In assessing changes over time, it is important to use a consistent definition of worst case needs. The definition of "worst case needs" used in past reports was based on (1) the income limits included in Federal housing statutes for "very-low-income families" and housing conditions defined as (2) "priority housing problems" (see Appendix B, Glossary). Because the worst case needs classification represented those receiving preference for admission to Federal rental assistance programs, families already assisted by Federal programs were excluded from the count.

As detailed in Exhibit 1, however, the revised 1997 AHS questions on participation in assistance programs do not distinguish State or local rental assistance programs from Federal programs. Therefore, in this report, families who have "worst case needs" are defined as those who:

  • Are renters;

  • Do not receive housing assistance from Federal, State, or local government programs;

  • Have incomes below 50 percent of their local area median family income, as determined by HUD; and

  • Pay more than one-half of their income for rent and utilities or live in severely substandard housing.3

In the years between decennial housing censuses, the basic source of information for analyzing the U.S. housing stock and the housing needs of U.S. households is the AHS. The AHS is conducted for HUD by the Census Bureau, which completes some 45,000 interviews with householders in a national sample of housing units every 2 years. Smaller samples in 47 large metropolitan statistical areas (MSAs) are surveyed on a 4- to 6-year cycle.
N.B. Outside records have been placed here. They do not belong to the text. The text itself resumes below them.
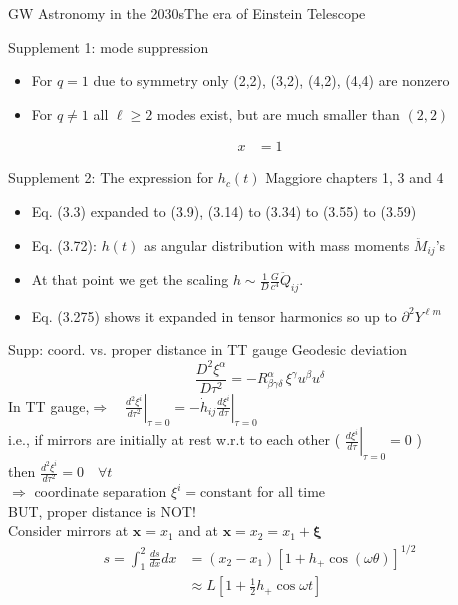 \documentclass[xcolor=dvipsnames,handout,t]{beamer}
\renewcommand{\t}{\theta}
\begin{document}
\begin{frame}{GW Astronomy in the 2030s}{The era of Einstein Telescope}
 
\end{frame}




\begin{frame}{Supplement 1: mode suppression}
\begin{itemize}
 \item For $q=1$ due to symmetry only (2,2), (3,2), (4,2), (4,4) are nonzero 
 \item For $q\ne 1$ all $\ell \ge 2$ modes exist, but are much smaller than $(2,2)$
\end{itemize}
\begin{align*}
      x &=1
      \end{align*}
\end{frame}


\begin{frame}{Supplement 2: The expression for $h_c(t)$}
Maggiore chapters 1, 3 and 4
\begin{itemize}
 \item Eq. (3.3) expanded to (3.9), (3.14) to (3.34) to (3.55) to (3.59)
 \item Eq. (3.72): $h(t)$ as angular distribution with mass moments $\ddot{M}_{ij}$'s
 \item At that point we get the scaling $h \sim \tfrac{1}{D}\tfrac{G}{c^4}\ddot{Q}_{ij}$.
 \item Eq. (3.275) shows it expanded in tensor harmonics so up to $\partial^2 Y^{\ell m}$
\end{itemize}
\end{frame}

\begin{frame}{Supp: coord. vs. proper distance in TT gauge}
  Geodesic deviation 
  \[
   \frac{D^2 \xi^\alpha}{D\tau^2} = -R^\alpha_{\beta \gamma\delta}\, \xi^\gamma u^\beta u^\delta 
  \]
In TT gauge,\qquad  $\Longrightarrow \quad\left.\tfrac{d^2 \xi^i}{d\tau^2}\right|_{\tau=0} = -\left. \dot{h}_{ij} \tfrac{d\xi^i}{d\tau}\right|_{\tau=0}$\\
i.e., if mirrors are initially at rest w.r.t to each other ( $\left. \tfrac{d\xi^i}{d\tau}\right|_{\tau=0} =0$ )\\
then $\tfrac{d^2 \xi^i}{d\tau^2}=0\quad \forall t$ \\
$\Longrightarrow$ coordinate separation $\xi^i = \text{constant}$ for all time \\
BUT, proper distance is NOT! \\
Consider mirrors at $\mathbf{x}=x_1$ and at $\mathbf{x}=x_2=x_1+\mathbf{\xi}$
\begin{align*}
  s = \int_1^2 \tfrac{ds}{dx}dx &= (x_2-x_1) \left[ 1 + h_+ \cos(\omega\t)\right]^{1/2} \\
			      & \approx L \left[ 1+\tfrac{1}{2} h_+ \cos\omega t \right] 
\end{align*}
 \end{frame}
\end{document}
HUD's first formal report to Congress on worst case needs, submitted in 1991, was based on the national AHS taken in 1989. The second report, in 1992, augmented 1989 AHS data for the Nation with information on worst case needs from the metropolitan surveys. In 1994, HUD based its report on data from the 1991 national AHS and the 1990 Decennial Census.

The 1996 report was based on data from the 1993 AHS and, for the first time, included administrative data on the characteristics of households participating in the public housing and Section 8 programs. The 1996 report also included analyses of data from the Social Security Administration (SSA) to better understand the housing needs of persons with disabilities and their participation in HUD programs. Finally, that report reanalyzed and refined earlier AHS data to more reliably track growth in the number of households with worst case housing needs between 1978 and 1993 and to examine changes in the supplies of housing affordable to extremely-low-income and very-low-income renters.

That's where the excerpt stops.